======== MATERIAL TO PROCESS

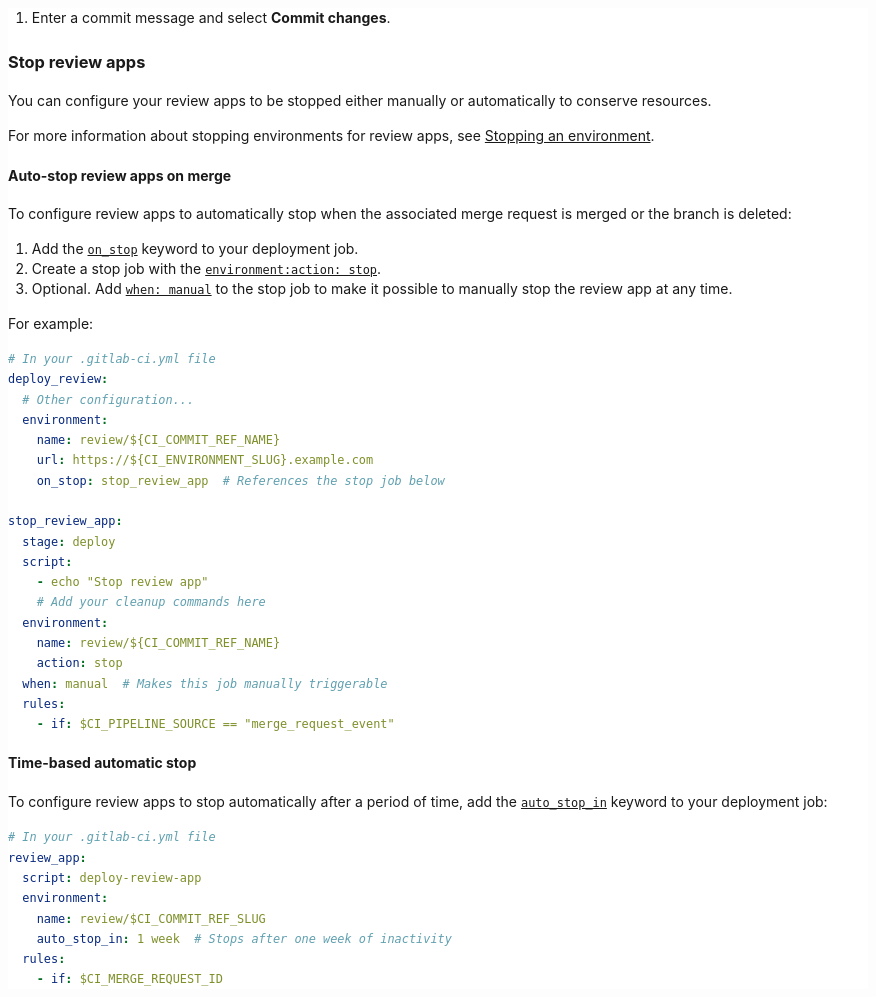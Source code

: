 1. Enter a commit message and select **Commit changes**.

### Stop review apps

You can configure your review apps to be stopped either manually or automatically to conserve resources.

For more information about stopping environments for review apps, see [Stopping an environment](../environments/_index.md#stopping-an-environment).

#### Auto-stop review apps on merge

To configure review apps to automatically stop when the associated merge request is merged
or the branch is deleted:

1. Add the [`on_stop`](../yaml/_index.md#environmenton_stop) keyword to your deployment job.
1. Create a stop job with the [`environment:action: stop`](../yaml/_index.md#environmentaction).
1. Optional. Add [`when: manual`](../yaml/_index.md#when) to the stop job to make it possible to
   manually stop the review app at any time.

For example:

```yaml
# In your .gitlab-ci.yml file
deploy_review:
  # Other configuration...
  environment:
    name: review/${CI_COMMIT_REF_NAME}
    url: https://${CI_ENVIRONMENT_SLUG}.example.com
    on_stop: stop_review_app  # References the stop job below

stop_review_app:
  stage: deploy
  script:
    - echo "Stop review app"
    # Add your cleanup commands here
  environment:
    name: review/${CI_COMMIT_REF_NAME}
    action: stop
  when: manual  # Makes this job manually triggerable
  rules:
    - if: $CI_PIPELINE_SOURCE == "merge_request_event"
```

#### Time-based automatic stop

To configure review apps to stop automatically after a period of time,
add the [`auto_stop_in`](../yaml/_index.md#environmentauto_stop_in) keyword to your deployment job:

```yaml
# In your .gitlab-ci.yml file
review_app:
  script: deploy-review-app
  environment:
    name: review/$CI_COMMIT_REF_SLUG
    auto_stop_in: 1 week  # Stops after one week of inactivity
  rules:
    - if: $CI_MERGE_REQUEST_ID
```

================

WHAT THE TASK ASKS: Could you return all lines from the data above that contain the string "automatically"?

ANSWER FOR THE TASK:
You can configure your review apps to be stopped either manually or automatically to conserve resources.
To configure review apps to automatically stop when the associated merge request is merged
To configure review apps to stop automatically after a period of time,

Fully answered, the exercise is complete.